It would also give judges the ability to prohibit anyone who is convicted or on probation for that offence from volunteering or working in a setting “that involves being in charge of or in a position of trust or authority towards an adult who is vulnerable by reason of age, illness, mental disorder, disability or frailty.”
Fry said her intention is to prevent the failures of long-term care during the pandemic from ever happening again.
“COVID exposed a lot of vulnerabilities that we, smugly, as governments and as caregivers and as a physician myself, always thought were being cared for. It exposed that there were holes in the safety net,” she said in an interview. “The system was not up to the task.”
Fry said Justice Minister David Lametti “does not have any problem” with the bill, and answered in the affirmative when asked whether she believes the government is on board with the approach.
A spokesman for the Justice Department would only say that officials are “exploring potential Criminal Code reform options to better address senior abuse and neglect.”
Experts say the bill is a step in the right direction but risks being a public-relations exercise and falling short of meaningful change if the government ends up supporting it in isolation.

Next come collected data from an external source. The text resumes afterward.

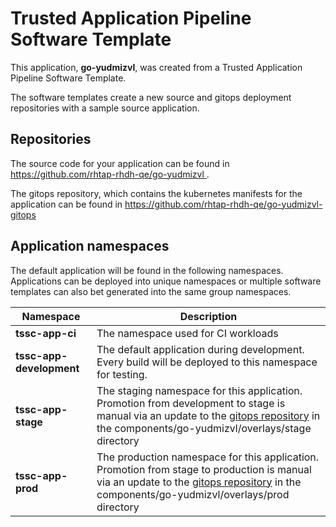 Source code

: # Trusted Application Pipeline Software Template

This application, **go-yudmizvl**, was created from a Trusted Application Pipeline Software Template.

The software templates create a new source and gitops deployment repositories with a sample source application. 

## Repositories

The source code for your application can be found in [https://github.com/rhtap-rhdh-qe/go-yudmizvl ](https://github.com/rhtap-rhdh-qe/go-yudmizvl ).
 
The gitops repository, which contains the kubernetes manifests for the application can be found in 
[https://github.com/rhtap-rhdh-qe/go-yudmizvl-gitops ](https://github.com/rhtap-rhdh-qe/go-yudmizvl-gitops ) 

## Application namespaces 

The default application will be found in the following namespaces. Applications can be deployed into unique namespaces or multiple software templates can also bet generated into the same group namespaces.  

|  Namespace   |  Description   |  
| -------- | -------- |
| **tssc-app-ci** | The namespace used for CI workloads |
| **tssc-app-development** | The default application during development. Every build will be deployed to this namespace for testing. |
| **tssc-app-stage** | The staging namespace for this application. Promotion from development to stage is manual via an update to the [gitops repository](https://github.com/rhtap-rhdh-qe/go-yudmizvl-gitops ) in the components/go-yudmizvl/overlays/stage directory |
| **tssc-app-prod** | The production namespace for this application. Promotion from stage to production is manual via an update to the [gitops repository](https://github.com/rhtap-rhdh-qe/go-yudmizvl-gitops ) in the components/go-yudmizvl/overlays/prod directory | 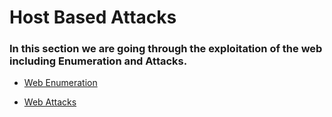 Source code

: # Host Based Attacks

### In this section we are going through the exploitation of the web including Enumeration and Attacks.

- [Web Enumeration](/General/Exploitation/Web/webEnumeration.md)

- [Web Attacks](/General/Exploitation/Web/webAttacks.md) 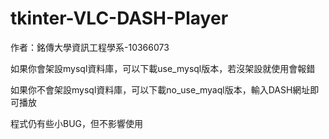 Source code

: # tkinter-VLC-DASH-Player

作者：銘傳大學資訊工程學系-10366073

如果你會架設mysql資料庫，可以下載use_mysql版本，若沒架設就使用會報錯

如果你不會架設mysql資料庫，可以下載no_use_myaql版本，輸入DASH網址即可播放

程式仍有些小BUG，但不影響使用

The Criminal Code amendments themselves look like “a very viable approach,” said Graham Webb, executive director of the Advocacy Centre for the Elderly and previously its longtime staff lawyer.
He added that the definitions around “managers” and “owners” of the homes could be fine-tuned to make sure that individuals at the top who control the money and the resources available to staff are held responsible for neglect, rather than individual front-line workers.
But Krista James, national director of the Canadian Centre for Elder Law, said prosecutions under Section 215 are already few and far between, and she is skeptical of the impact of amending it.
Asked whether she thought the bill could be a deterrent, James quipped: “You would hope that people providing long-term care would want to provide good care to the vulnerable older adults living in their facilities, whether or not they went to jail if they didn’t.”
Natalie Mehra, executive director of the Ontario Health Coalition, said there has been “no consequence whatsoever” for abuse and neglect that was exposed during the pandemic, or for the needless deaths of residents due to poor infection control and non-COVID-19 reasons such as dehydration and starvation.
Though there is much to be done by the provincial governments that oversee long-term care, Ottawa has a role to play in holding provinces accountable to better standards of care, Mehra said, by attaching more strings to federal health transfers.
That and finally following through on the promise to hold bad actors criminally responsible.
“I think we need to search our conscience if the lives of the elderly are not worth a formal government bill,” she said, “and real change with teeth.”